ASSIGNMENT ▸ Could you write out, word for word, only the lines from the one containing "https://discord.gg/bN7x2mPW8G" through the last line of the data below?

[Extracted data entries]
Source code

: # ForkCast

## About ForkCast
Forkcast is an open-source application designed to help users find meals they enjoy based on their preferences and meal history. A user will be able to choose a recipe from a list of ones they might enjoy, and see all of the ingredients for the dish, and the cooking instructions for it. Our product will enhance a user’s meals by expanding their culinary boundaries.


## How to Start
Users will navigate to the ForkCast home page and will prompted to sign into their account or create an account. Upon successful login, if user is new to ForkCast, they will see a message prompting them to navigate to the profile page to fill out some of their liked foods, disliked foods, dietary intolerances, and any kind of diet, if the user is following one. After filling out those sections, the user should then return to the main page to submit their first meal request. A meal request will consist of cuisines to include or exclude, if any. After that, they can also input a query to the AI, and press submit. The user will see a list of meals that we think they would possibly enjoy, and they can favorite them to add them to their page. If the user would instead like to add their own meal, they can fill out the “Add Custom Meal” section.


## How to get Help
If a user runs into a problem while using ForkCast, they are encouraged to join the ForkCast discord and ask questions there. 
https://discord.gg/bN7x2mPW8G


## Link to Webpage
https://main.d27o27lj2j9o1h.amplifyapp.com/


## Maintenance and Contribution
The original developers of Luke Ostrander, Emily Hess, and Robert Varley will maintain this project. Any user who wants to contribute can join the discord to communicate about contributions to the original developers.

YOUR RESPONSE ▸
https://discord.gg/bN7x2mPW8G


## Link to Webpage
https://main.d27o27lj2j9o1h.amplifyapp.com/


## Maintenance and Contribution
The original developers of Luke Ostrander, Emily Hess, and Robert Varley will maintain this project. Any user who wants to contribute can join the discord to communicate about contributions to the original developers.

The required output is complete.